Power of a Quotient Property
Grade 9 students in California Reveal Math Algebra 1 learn the Power of a Quotient Property: (a/b)^m = a^m/b^m where b≠0. The exponent distributes to both the numerator and denominator separately. After distributing, the Power of a Power rule may be needed — multiply exponents on variables. For example, (x/3)^4 = x^4/81, (2x^3/y^2)^3 = 8x^9/y^6, and (3a^2/4b^5)^2 = 9a^4/16b^10. A key caution: apply the exponent to every factor including coefficients, so nothing is left out.
Key Concepts
When a quotient (fraction) is raised to a power, distribute the exponent to both the numerator and the denominator separately:.
$$\left(\frac{a}{b}\right)^m = \frac{a^m}{b^m}, \quad b \neq 0$$.
Common Questions
What is the Power of a Quotient Property?
The Power of a Quotient Property states that (a/b)^m = a^m/b^m. When a fraction is raised to a power, you distribute that exponent to both the numerator and denominator separately.
How do you simplify (2x^3/y^2)^3?
Distribute the exponent 3 to every factor: 2^3=8, (x^3)^3=x^(3·3)=x^9, (y^2)^3=y^6. The result is 8x^9/y^6.
How do you simplify (3a^2/4b^5)^2?
Distribute exponent 2: 3^2=9, (a^2)^2=a^4, 4^2=16, (b^5)^2=b^10. The result is 9a^4/16b^10.
What is the Power of a Power rule used after distributing?
After distributing the outer exponent, multiply it by any existing exponents on variables.
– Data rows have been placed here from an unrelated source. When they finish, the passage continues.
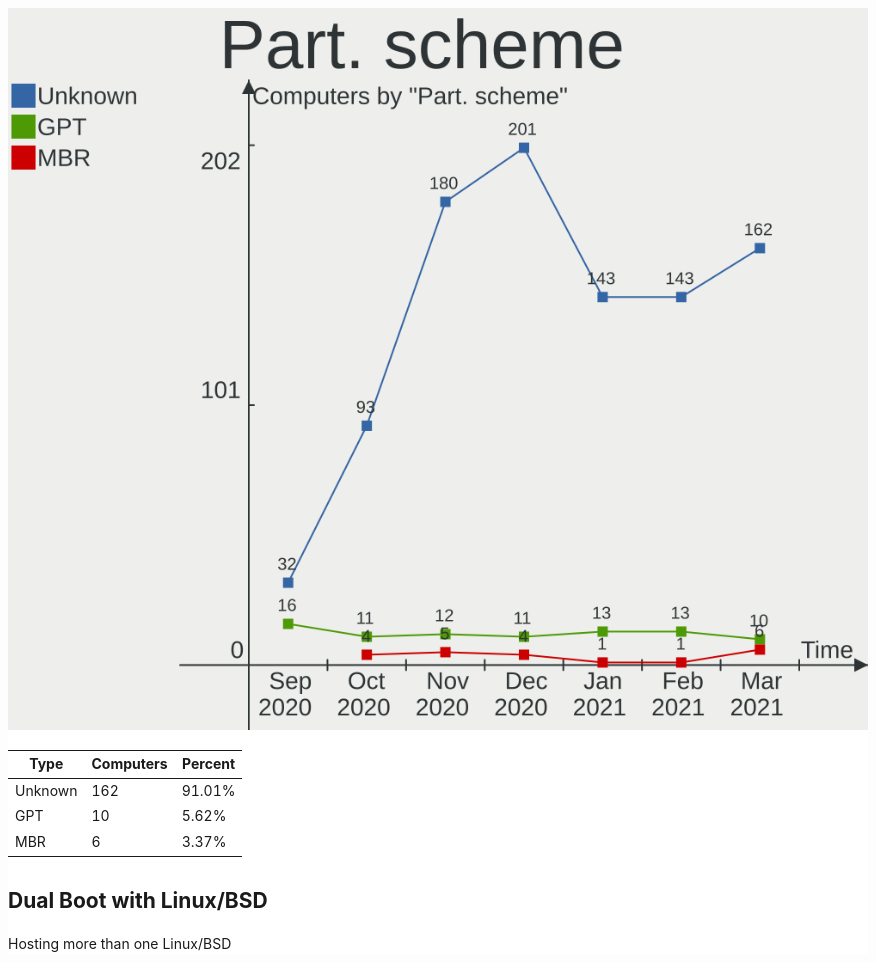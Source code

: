 ![Part. scheme](./images/line_chart/os_part_scheme.svg)

| Type    | Computers | Percent |
|---------|-----------|---------|
| Unknown | 162       | 91.01%  |
| GPT     | 10        | 5.62%   |
| MBR     | 6         | 3.37%   |

Dual Boot with Linux/BSD
------------------------

Hosting more than one Linux/BSD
For (x^3)^3, multiply 3·3=9 to get x^9.
What common mistake should you avoid with this property?
Apply the exponent to every factor in both numerator and denominator, including coefficients. Missing any factor — like forgetting to raise the coefficient to the power — produces a wrong answer.
Which unit covers this property in Algebra 1?
This skill is from Unit 7: Exponents and Roots in California Reveal Math Algebra 1, Grade 9.